The findings appeared in Science Translational Medicine in a paper titled “α-Synuclein binds to TOM20 and inhibits mitochondrial protein import in Parkinson’s disease.” The study’s lead investigator was Dr. J. Timothy Greenamyre, Love Family Professor of Neurology in Pitt’s School of Medicine and director of the Pittsburgh Institute for Neurodegenerative Diseases (PIND), who also serves as the director of the APDA Advanced Center for Parkinson’s Disease Research at PIND and a member of the APDA Scientific Advisory Board.

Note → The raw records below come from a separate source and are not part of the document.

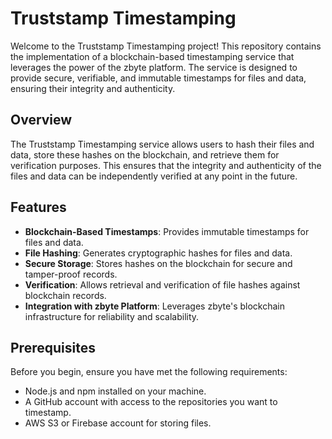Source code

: # Truststamp Timestamping

Welcome to the Truststamp Timestamping project! This repository contains the implementation of a blockchain-based timestamping service that leverages the power of the zbyte platform. The service is designed to provide secure, verifiable, and immutable timestamps for files and data, ensuring their integrity and authenticity.

## Overview

The Truststamp Timestamping service allows users to hash their files and data, store these hashes on the blockchain, and retrieve them for verification purposes. This ensures that the integrity and authenticity of the files and data can be independently verified at any point in the future.

## Features

- **Blockchain-Based Timestamps**: Provides immutable timestamps for files and data.
- **File Hashing**: Generates cryptographic hashes for files and data.
- **Secure Storage**: Stores hashes on the blockchain for secure and tamper-proof records.
- **Verification**: Allows retrieval and verification of file hashes against blockchain records.
- **Integration with zbyte Platform**: Leverages zbyte's blockchain infrastructure for reliability and scalability.

## Prerequisites

Before you begin, ensure you have met the following requirements:

- Node.js and npm installed on your machine.
- A GitHub account with access to the repositories you want to timestamp.
- AWS S3 or Firebase account for storing files.
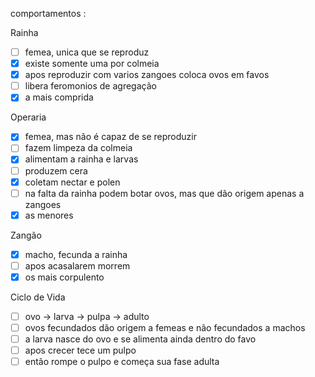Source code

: comportamentos :

Rainha

* [ ]  femea, unica que se reproduz
* [X]  existe somente uma por colmeia
* [X]  apos reproduzir com varios zangoes coloca ovos em favos
* [ ]  libera feromonios de agregação
* [X]  a mais comprida

Operaria

* [X]  femea, mas não é capaz de se reproduzir
* [ ]  fazem limpeza da colmeia
* [X]  alimentam a rainha e larvas
* [ ]  produzem cera
* [X]  coletam nectar e polen
* [ ]  na falta da rainha podem botar ovos, mas que dão origem apenas a zangoes
* [X]  as menores

Zangão

* [X]  macho, fecunda a rainha
* [ ]  apos acasalarem morrem
* [X]  os mais corpulento

Ciclo de Vida

* [ ]  ovo -> larva -> pulpa -> adulto
* [ ]  ovos fecundados dão origem a femeas e não fecundados a machos
* [ ]  a larva nasce do ovo e se alimenta ainda dentro do favo
* [ ]  apos crecer tece um pulpo
* [ ]  então rompe o pulpo e começa sua fase adulta
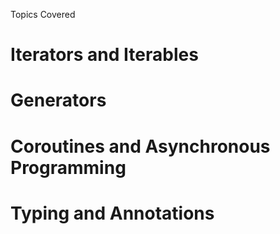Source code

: Topics Covered

# Iterators and Iterables
# Generators
# Coroutines and Asynchronous Programming
# Typing and Annotations
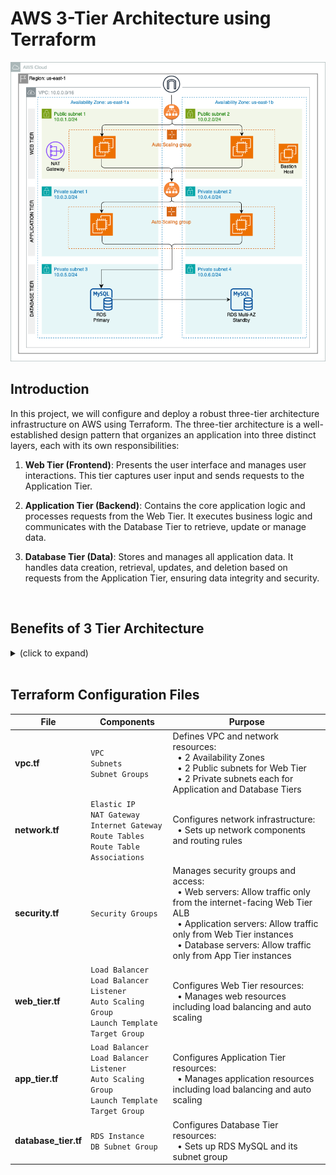 # AWS 3-Tier Architecture using Terraform

<p align="center">
<img src="images/3_Tier_Architecture.png" alt="image" style="width:600px;"/>
</p>

## Introduction

In this project, we will configure and deploy a robust three-tier architecture infrastructure on AWS using Terraform. The three-tier architecture is a well-established design pattern that organizes an application into three distinct layers, each with its own responsibilities:

1. **Web Tier (Frontend)**: Presents the user interface and manages user interactions. This tier captures user input and sends requests to the Application Tier.

2. **Application Tier (Backend)**: Contains the core application logic and processes requests from the Web Tier. It executes business logic and communicates with the Database Tier to retrieve, update or manage data.

3. **Database Tier (Data)**: Stores and manages all application data. It handles data creation, retrieval, updates, and deletion based on requests from the Application Tier, ensuring data integrity and security.

<br/>

## Benefits of 3 Tier Architecture

<!-- (TOC:collapse=true&collapseText=Click to expand) -->
<details>
<summary>(click to expand)</summary>

The chief benefit of the 3-tier architecture is that each tier operates on its own infrastructure which enhances the overall system’s flexibility and resilience. This separation allows for:

- *Independent Scaling*: Each tier can be scaled independently based on its specific load and performance requirements, optimizing resource utilization and cost.

- *Isolation of Issues*: Problems or failures in one tier do not directly impact other tiers, improving system reliability and fault tolerance.

- *Focused Development*: Developers can work on and improve different tiers independently, allowing for *focused optimization* and *feature development* without affecting other tiers.

- *Enhanced Security*: Isolating the user interface from the Application Tier and the Database Tier limits access to sensitive data and application logic. This reduces the risk of unauthorized access and data breaches, enhancing overall data protection and system security.

Additionally, using Terraform in this project automates and streamlines infrastructure management, ensuring consistent and repeatable deployments across environments.

</details>   

<br/>

## Terraform Configuration Files

| **File**          | **Components**                                             | **Purpose** |
|-------------------|------------------------------------------------------------|-----------------------------------------------------------------------------------------------|
| **vpc.tf**        | `VPC` <br> `Subnets` <br> `Subnet Groups` | Defines VPC and network resources: <br> &nbsp;&nbsp;• 2 Availability Zones <br> &nbsp;&nbsp;• 2 Public subnets for Web Tier <br> &nbsp;&nbsp;• 2 Private subnets each for Application and Database Tiers |
| **network.tf**    | `Elastic IP` <br> `NAT Gateway` <br> `Internet Gateway` <br> `Route Tables` <br> `Route Table Associations` | Configures network infrastructure: <br> &nbsp;&nbsp;• Sets up network components and routing rules |
| **security.tf**   | `Security Groups`| Manages security groups and access: <br> &nbsp;&nbsp;• Web servers: Allow traffic only from the internet-facing Web Tier ALB <br> &nbsp;&nbsp;• Application servers: Allow traffic only from Web Tier instances <br> &nbsp;&nbsp;• Database servers: Allow traffic only from App Tier instances |
| **web_tier.tf**   | `Load Balancer` <br> `Load Balancer Listener` <br> `Auto Scaling Group` <br> `Launch Template` <br> `Target Group` | Configures Web Tier resources: <br> &nbsp;&nbsp;• Manages web resources including load balancing and auto scaling |
| **app_tier.tf**   | `Load Balancer` <br> `Load Balancer Listener` <br> `Auto Scaling Group` <br> `Launch Template` <br> `Target Group` | Configures Application Tier resources: <br> &nbsp;&nbsp;• Manages application resources including load balancing and auto scaling |
| **database_tier.tf** | `RDS Instance` <br> `DB Subnet Group` | Configures Database Tier resources: <br> &nbsp;&nbsp;• Sets up RDS MySQL and its subnet group |

<br/>
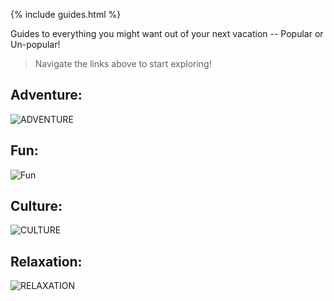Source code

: {% include guides.html %}

Guides to everything you might want out of your next vacation -- Popular or Un-popular!

> Navigate the links above to start exploring!

## Adventure:
![ADVENTURE](https://images.unsplash.com/photo-1551632811-561732d1e306?ixlib=rb-4.0.3&ixid=MnwxMjA3fDB8MHxzZWFyY2h8Mnx8aGlraW5nfGVufDB8fDB8fA%3D%3D&w=1000&q=80)

## Fun:
![Fun](https://images.squarespace-cdn.com/content/v1/5a8a22c59f8dce86ccc25373/e89b22a7-8fdc-4d63-a4ca-1aaade38fa60/Arcade+Monsters+Lido-2.jpg)

## Culture:
![CULTURE](https://wander-lush.org/wp-content/uploads/2020/12/Cultural-tourism-destinations-Andalusia-CanvaPro.jpg)

## Relaxation:
![RELAXATION](https://travel.home.sndimg.com/content/dam/images/travel/stock/2018/5/2/iStock_Moorea_budget-beaches.jpg.rend.hgtvcom.616.462.suffix/1525279728795.jpeg)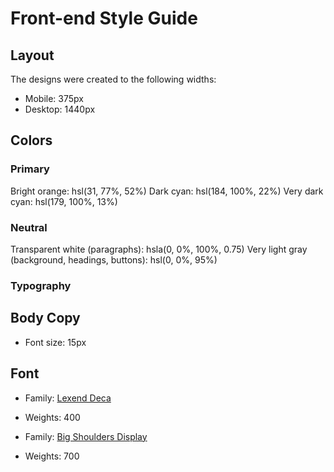 <h1> Front-end Style Guide </h1>

<h2> Layout </h2>

<p>The designs were created to the following widths:

- Mobile: 375px
- Desktop: 1440px</p>

<h2> Colors</h2>

<h3> Primary</h3>

<p>Bright orange: hsl(31, 77%, 52%)
Dark cyan: hsl(184, 100%, 22%)
Very dark cyan: hsl(179, 100%, 13%)</p>

<h3> Neutral</h3>

<p>Transparent white (paragraphs): hsla(0, 0%, 100%, 0.75)
Very light gray (background, headings, buttons): hsl(0, 0%, 95%)</p>

<h3> Typography </h3>

<h2> Body Copy</h2>

- Font size: 15px

<h2> Font</h2>

- Family: [Lexend Deca](https://fonts.google.com/specimen/Lexend+Deca)
- Weights: 400

- Family: [Big Shoulders Display](https://fonts.google.com/specimen/Big+Shoulders+Display)
- Weights: 700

“It’s really exciting that we have found a mechanism we can target to create new treatments for this devastating disease,” Greenamyre remarked in a press release. “I’ve been involved in Parkinson’s research for more than 25 years, and the further I go along, the more urgency I feel to translate what we’re doing in the laboratory into something that’s going to make a meaningful difference for people affected by Parkinson’s disease. I believe these findings will have a lot of impact in the Parkinson’s research community. We couldn’t have done it without the support of APDA.”
In Parkinson’s disease, the failing neurons contain large clumps of the protein alpha-synuclein. Individuals whose cells produce too much of the protein, or a mutated form, have a high risk of developing Parkinson’s disease due to alpha-synuclein’s toxicity.

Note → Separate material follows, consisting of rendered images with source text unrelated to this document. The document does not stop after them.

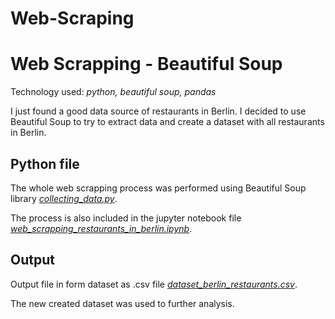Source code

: # Web-Scraping

# Web Scrapping - Beautiful Soup

Technology used: *python, beautiful soup, pandas*


I just found a good data source of restaurants in Berlin. I decided to use Beautiful Soup to try to extract data and create a dataset with all restaurants in Berlin.

## Python file

The whole web scrapping process was performed using Beautiful Soup library [*collecting_data.py*](https://github.com/ChisomOrika/Web-Scraping/blob/main/collecting_data.py).

The process is also included in the jupyter notebook file [*web_scrapping_restaurants_in_berlin.ipynb*](https://github.com/ChisomOrika/Web-Scraping/blob/main/web_scrapping_restaurants_in_berlin.ipynb).

## Output

Output file in form dataset as .csv file [*dataset_berlin_restaurants.csv*](https://github.com/ChisomOrika/Web-Scraping/blob/main/dataset_berlin_restaurants.csv).

The new created dataset was used to further analysis. 

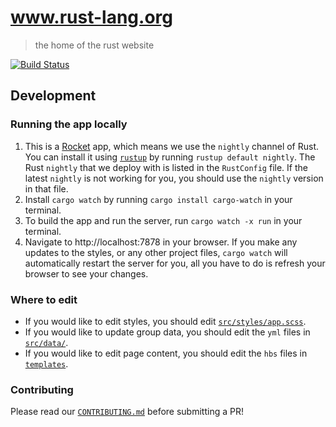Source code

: # www.rust-lang.org
> the home of the rust website

[![Build Status](https://travis-ci.org/rust-lang/www.rust-lang.org.svg?token=hHeDp9pQmz9kvsgRNVHy&branch=master)](https://travis-ci.org/rust-lang/www.rust-lang.org)

## Development

### Running the app locally

1. This is a [Rocket](https://rocket.rs/) app, which means we use the `nightly` channel of Rust. You can install it using [`rustup`](https://rustup.rs/) by running `rustup default nightly`. The Rust `nightly` that we deploy with is listed in the `RustConfig` file. If the latest `nightly` is not working for you, you should use the `nightly` version in that file.
1. Install `cargo watch` by running `cargo install cargo-watch` in your terminal.
1. To build the app and run the server, run `cargo watch -x run` in your terminal.
1. Navigate to http://localhost:7878 in your browser. If you make any updates to the styles, or any other project files, `cargo watch` will automatically restart the server for you, all you have to do is refresh your browser to see your changes.

### Where to edit

- If you would like to edit styles, you should edit [`src/styles/app.scss`](src/styles/app.scss). 
- If you would like to update group data, you should edit the `yml` files in [`src/data/`](src/data/).
- If you would like to edit page content, you should edit the `hbs` files in [`templates`](templates).

### Contributing

Please read our [`CONTRIBUTING.md`](CONTRIBUTING.md) before submitting a PR!
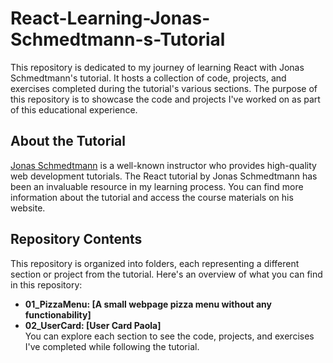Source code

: # React-Learning-Jonas-Schmedtmann-s-Tutorial
This repository is dedicated to my journey of learning React with Jonas Schmedtmann's tutorial. It hosts a collection of code, projects, and exercises completed during the tutorial's various sections. The purpose of this repository is to showcase the code and projects I've worked on as part of this educational experience.

## About the Tutorial

[Jonas Schmedtmann](https://codingheroes.io/) is a well-known instructor who provides high-quality web development tutorials. The React tutorial by Jonas Schmedtmann has been an invaluable resource in my learning process. You can find more information about the tutorial and access the course materials on his website.

## Repository Contents

This repository is organized into folders, each representing a different section or project from the tutorial. Here's an overview of what you can find in this repository:

- **01_PizzaMenu: [A small webpage pizza menu without any functionability]**  
- **02_UserCard: [User Card Paola]**   
You can explore each section to see the code, projects, and exercises I've completed while following the tutorial.

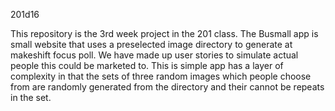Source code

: 201d16

This repository is the 3rd week project in the 201 class. The Busmall app is small website that uses a preselected image directory to generate at makeshift focus poll. We have made up user stories to simulate actual people this could be marketed to.  This is simple app has a layer of complexity in that the sets of three random images which people choose from are randomly generated from the directory and their cannot be repeats in the set.
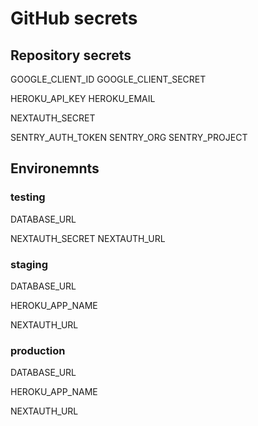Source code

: # GitHub secrets

## Repository secrets

GOOGLE_CLIENT_ID
GOOGLE_CLIENT_SECRET

HEROKU_API_KEY
HEROKU_EMAIL

NEXTAUTH_SECRET

SENTRY_AUTH_TOKEN
SENTRY_ORG
SENTRY_PROJECT

## Environemnts

### testing

DATABASE_URL

NEXTAUTH_SECRET
NEXTAUTH_URL

### staging

DATABASE_URL

HEROKU_APP_NAME

NEXTAUTH_URL

### production

DATABASE_URL

HEROKU_APP_NAME

NEXTAUTH_URL
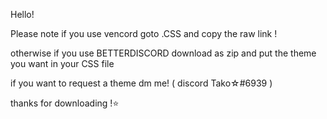 Hello! 

Please note if you use vencord goto .CSS and copy the raw link !

otherwise if you use BETTERDISCORD download as zip and put the theme you want in your CSS file

if you want to request a theme dm me! ( discord Tako☆#6939 )

thanks for downloading !⭐
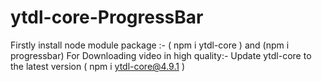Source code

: # ytdl-core-ProgressBar
Firstly install node module package :- ( npm i ytdl-core ) and (npm i progressbar)
For Downloading video in high quality:- Update ytdl-core to the latest version ( npm i ytdl-core@4.9.1 )
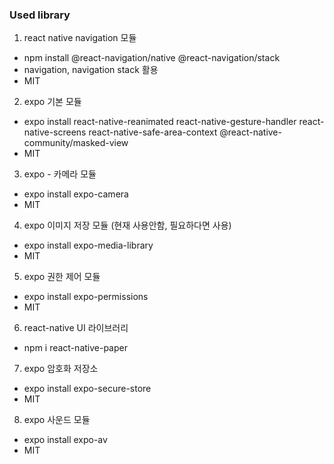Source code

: ### Used library

1. react native navigation 모듈
  - npm install @react-navigation/native @react-navigation/stack
  - navigation, navigation stack 활용
  - MIT
2. expo 기본 모듈
  -  expo install react-native-reanimated react-native-gesture-handler react-native-screens react-native-safe-area-context @react-native-community/masked-view
  - MIT
3. expo - 카메라 모듈
  - expo install expo-camera
  - MIT
4. expo 이미지 저장 모듈 (현재 사용안함, 필요하다면 사용)
  - expo install expo-media-library
  - MIT
5. expo 권한 제어 모듈
  - expo install expo-permissions
  - MIT
6. react-native UI 라이브러리
  - npm i react-native-paper
7. expo 암호화 저장소
  - expo install expo-secure-store
  - MIT
8. expo 사운드 모듈
  - expo install expo-av
  - MIT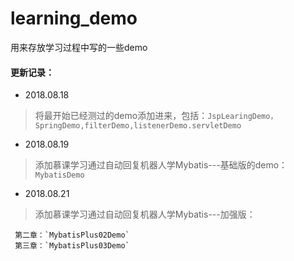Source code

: # learning_demo
用来存放学习过程中写的一些demo

#### 更新记录：

- 2018.08.18
> 将最开始已经测过的demo添加进来，包括：`JspLearingDemo，SpringDemo,filterDemo,listenerDemo.servletDemo`
    
 
- 2018.08.19
> 添加慕课学习通过自动回复机器人学Mybatis---基础版的demo：`MybatisDemo`

- 2018.08.21
> 添加慕课学习通过自动回复机器人学Mybatis---加强版：
   
     第二章：`MybatisPlus02Demo`
     第三章：`MybatisPlus03Demo`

Alpha-synuclein is a naturally produced protein, but much like amyloid beta—one of the main culprits of Alzheimer’s disease that, it was recently discovered, is generated by the brain as an antibiotic—is not harmful in its normal form and in normal amounts. As Greenamyre tells DDNews, “We do not really understand [alpha-synuclein’s] normal function; however, if we make too much of it—by virtue of our genetic makeup or in response to environmental toxins—it can change its structural characteristics in ways that make it toxic. By the same token, if we have genetic mutations and make abnormal forms of the protein, it may be toxic.” Though cells can generally clear excess alpha-synuclein through various mechanisms, he adds, “defects in the clearance mechanisms may predispose to PD.”

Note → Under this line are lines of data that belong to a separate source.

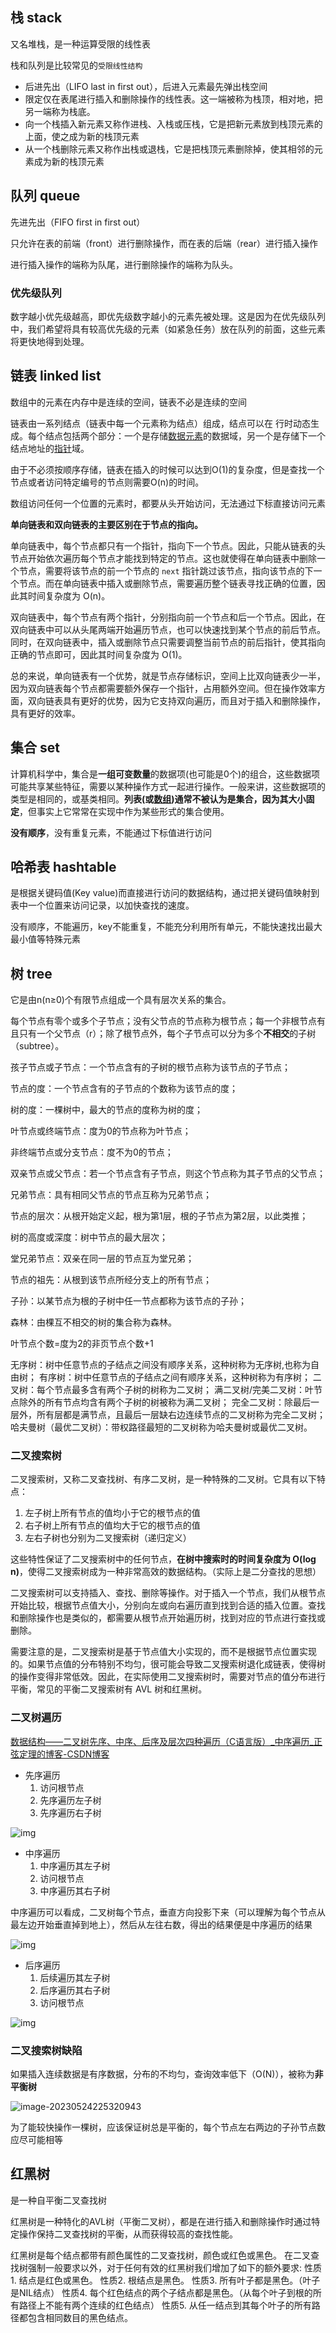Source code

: ## 栈 stack

又名堆栈，是一种运算受限的线性表

栈和队列是比较常见的`受限线性结构`

+ 后进先出（LIFO last in first out），后进入元素最先弹出栈空间
+ 限定仅在表尾进行插入和删除操作的线性表。这一端被称为栈顶，相对地，把另一端称为栈底。
+ 向一个栈插入新元素又称作进栈、入栈或压栈，它是把新元素放到栈顶元素的上面，使之成为新的栈顶元素
+ 从一个栈删除元素又称作出栈或退栈，它是把栈顶元素删除掉，使其相邻的元素成为新的栈顶元素

## 队列 queue

先进先出（FIFO first in first out）

只允许在表的前端（front）进行删除操作，而在表的后端（rear）进行插入操作

进行插入操作的端称为队尾，进行删除操作的端称为队头。

### 优先级队列

数字越小优先级越高，即优先级数字越小的元素先被处理。这是因为在优先级队列中，我们希望将具有较高优先级的元素（如紧急任务）放在队列的前面，这些元素将更快地得到处理。

## 链表 linked list

数组中的元素在内存中是连续的空间，链表不必是连续的空间

链表由一系列结点（链表中每一个元素称为结点）组成，结点可以在 行时动态生成。每个结点包括两个部分：一个是存储[数据元素](https://baike.baidu.com/item/数据元素?fromModule=lemma_inlink)的数据域，另一个是存储下一个结点地址的[指针](https://baike.baidu.com/item/指针/2878304?fromModule=lemma_inlink)域。 

由于不必须按顺序存储，链表在插入的时候可以达到O(1)的复杂度，但是查找一个节点或者访问特定编号的节点则需要O(n)的时间。

数组访问任何一个位置的元素时，都要从头开始访问，无法通过下标直接访问元素

**单向链表和双向链表的主要区别在于节点的指向。**

单向链表中，每个节点都只有一个指针，指向下一个节点。因此，只能从链表的头节点开始依次遍历每个节点才能找到特定的节点。这也就使得在单向链表中删除一个节点，需要将该节点的前一个节点的 `next` 指针跳过该节点，指向该节点的下一个节点。而在单向链表中插入或删除节点，需要遍历整个链表寻找正确的位置，因此其时间复杂度为 O(n)。

双向链表中，每个节点有两个指针，分别指向前一个节点和后一个节点。因此，在双向链表中可以从头尾两端开始遍历节点，也可以快速找到某个节点的前后节点。同时，在双向链表中，插入或删除节点只需要调整当前节点的前后指针，使其指向正确的节点即可，因此其时间复杂度为 O(1)。

总的来说，单向链表有一个优势，就是节点存储标识，空间上比双向链表少一半，因为双向链表每个节点都需要额外保存一个指针，占用额外空间。但在操作效率方面，双向链表具有更好的优势，因为它支持双向遍历，而且对于插入和删除操作，具有更好的效率。

## 集合 set

计算机科学中，集合是**一组可变数量**的数据项(也可能是0个)的组合，这些数据项可能共享某些特征，需要以某种操作方式一起进行操作。一般来讲，这些数据项的类型是相同的，或基类相同。**列表(或[数组](https://baike.baidu.com/item/数组/3794097?fromModule=lemma_inlink))通常不被认为是集合，因为其大小固定**，但事实上它常常在实现中作为某些形式的集合使用。

**没有顺序**，没有重复元素，不能通过下标值进行访问 

## 哈希表 hashtable

是根据关键码值(Key value)而直接进行访问的数据结构，通过把关键码值映射到表中一个位置来访问记录，以加快查找的速度。

没有顺序，不能遍历，key不能重复，不能充分利用所有单元，不能快速找出最大最小值等特殊元素

## 树 tree

它是由n(n≥0)个有限节点组成一个具有层次关系的集合。

每个节点有零个或多个子节点；没有父节点的节点称为根节点；每一个非根节点有且只有一个父节点（r）；除了根节点外，每个子节点可以分为多个**不相交**的子树（subtree）。

孩子节点或子节点：一个节点含有的子树的根节点称为该节点的子节点；

节点的度：一个节点含有的子节点的个数称为该节点的度；

树的度：一棵树中，最大的节点的度称为树的度；

叶节点或终端节点：度为0的节点称为叶节点；

非终端节点或分支节点：度不为0的节点；

双亲节点或父节点：若一个节点含有子节点，则这个节点称为其子节点的父节点；

兄弟节点：具有相同父节点的节点互称为兄弟节点；

节点的层次：从根开始定义起，根为第1层，根的子节点为第2层，以此类推；

树的高度或深度：树中节点的最大层次；

堂兄弟节点：双亲在同一层的节点互为堂兄弟；

节点的祖先：从根到该节点所经分支上的所有节点；

子孙：以某节点为根的子树中任一节点都称为该节点的子孙；

森林：由棵互不相交的树的集合称为森林。

叶节点个数=度为2的非页节点个数+1

无序树：树中任意节点的子结点之间没有顺序关系，这种树称为无序树,也称为自由树；
有序树：树中任意节点的子结点之间有顺序关系，这种树称为有序树；
二叉树：每个节点最多含有两个子树的树称为二叉树；
满二叉树/完美二叉树：叶节点除外的所有节点均含有两个子树的树被称为满二叉树；
完全二叉树：除最后一层外，所有层都是满节点，且最后一层缺右边连续节点的二叉树称为完全二叉树；
哈夫曼树（最优二叉树）：带权路径最短的二叉树称为哈夫曼树或最优二叉树。

### 二叉搜索树

二叉搜索树，又称二叉查找树、有序二叉树，是一种特殊的二叉树。它具有以下特点：

1. 左子树上所有节点的值均小于它的根节点的值
2. 右子树上所有节点的值均大于它的根节点的值
3. 左右子树也分别为二叉搜索树（递归定义）

这些特性保证了二叉搜索树中的任何节点，**在树中搜索时的时间复杂度为 O(log n)**，使得二叉搜索树成为一种非常高效的数据结构。（实际上是二分查找的思想）

二叉搜索树可以支持插入、查找、删除等操作。对于插入一个节点，我们从根节点开始比较，根据节点值大小，分别向左或向右遍历直到找到合适的插入位置。查找和删除操作也是类似的，都需要从根节点开始遍历树，找到对应的节点进行查找或删除。

需要注意的是，二叉搜索树是基于节点值大小实现的，而不是根据节点位置实现的。如果节点值的分布特别不均匀，很可能会导致二叉搜索树退化成链表，使得树的操作变得非常低效。因此，在实际使用二叉搜索树时，需要对节点的值分布进行平衡，常见的平衡二叉搜索树有 AVL 树和红黑树。

### 二叉树遍历

[数据结构——二叉树先序、中序、后序及层次四种遍历（C语言版）_中序遍历_正弦定理的博客-CSDN博客](https://blog.csdn.net/chinesekobe/article/details/110874773)

+ 先序遍历
  1. 访问根节点
  2. 先序遍历左子树
  3. 先序遍历右子树

![img](算法.assets/202012091634524.gif)

+ 中序遍历
  1. 中序遍历其左子树
  2. 访问根节点
  3. 中序遍历其右子树

中序遍历可以看成，二叉树每个节点，垂直方向投影下来（可以理解为每个节点从最左边开始垂直掉到地上），然后从左往右数，得出的结果便是中序遍历的结果

![img](算法.assets/20201209164211397.gif)

+ 后序遍历
  1. 后续遍历其左子树
  2. 后序遍历其右子树
  3. 访问根节点

![img](算法.assets/2020120916532175.gif)

### 二叉搜索树缺陷

如果插入连续数据是有序数据，分布的不均匀，查询效率低下（O(N)），被称为**非平衡树**

![image-20230524225320943](算法.assets/image-20230524225320943.png)

为了能较快操作一棵树，应该保证树总是平衡的，每个节点左右两边的子孙节点数应尽可能相等

## 红黑树

是一种自平衡二叉查找树

红黑树是一种特化的AVL树（平衡二叉树），都是在进行插入和删除操作时通过特定操作保持二叉查找树的平衡，从而获得较高的查找性能。

红黑树是每个结点都带有颜色属性的二叉查找树，颜色或红色或黑色。 在二叉查找树强制一般要求以外，对于任何有效的红黑树我们增加了如下的额外要求:
性质1. 结点是红色或黑色。 
性质2. 根结点是黑色。 
性质3. 所有叶子都是黑色。（叶子是NIL结点） 
性质4. 每个红色结点的两个子结点都是黑色。（从每个叶子到根的所有路径上不能有两个连续的红色结点）
性质5. 从任一结点到其每个叶子的所有路径都包含相同数目的黑色结点。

It has also been established that the protein’s toxicity is due to the fact that the excess alpha-synuclein disrupts the normal functioning of mitochondria.
This latest work uncovered how that functioning is disrupted. In a rodent model, Greenamyre and his team, lead by Drs. Roberto Di Maio and Paul Barrett, both coauthors from PIND, found that alpha-synuclein attaches to a mitochondrial protein known as TOM20, which prevents mitochondria from functioning properly, which in turn results in the production of less energy and more cellular waste.
TOM20, as Greenamyre explains, “plays a key role in recognizing proteins destined for going into mitochondria. If TOM20 cannot function normally, mitochondria cannot import—and ultimately do not contain—the proteins they require for normal function.”
“The effects of alpha-synuclein on mitochondria are like making a perfectly good coal-fueled power plant extremely inefficient, so it not only fails to make enough electricity, but also creates too much toxic pollution,” he said.
These findings were also confirmed in brain tissue from individuals with Parkinson's disease.
Armed with this knowledge, and using cell cultures, the team was able to find two ways to prevent the toxicity that alpha-synuclein causes: a gene therapy that made neurons produce more TOM20 protected them from alpha-synuclein, and a protein that was capable of preventing alpha-synuclein from sticking to TOM20 prevented the former's impact on mitochondria.
Greenamyre says the team is looking forward to identifying which species of alpha-synuclein are toxic and the common mechanisms for causing toxicity, as well as new avenues for therapeutic intervention. Their next step will be to evaluate their newly discovered therapeutic strategies in a rat model of Parkinson's disease, in hopes that it will translate into clinical trials in humans, he adds.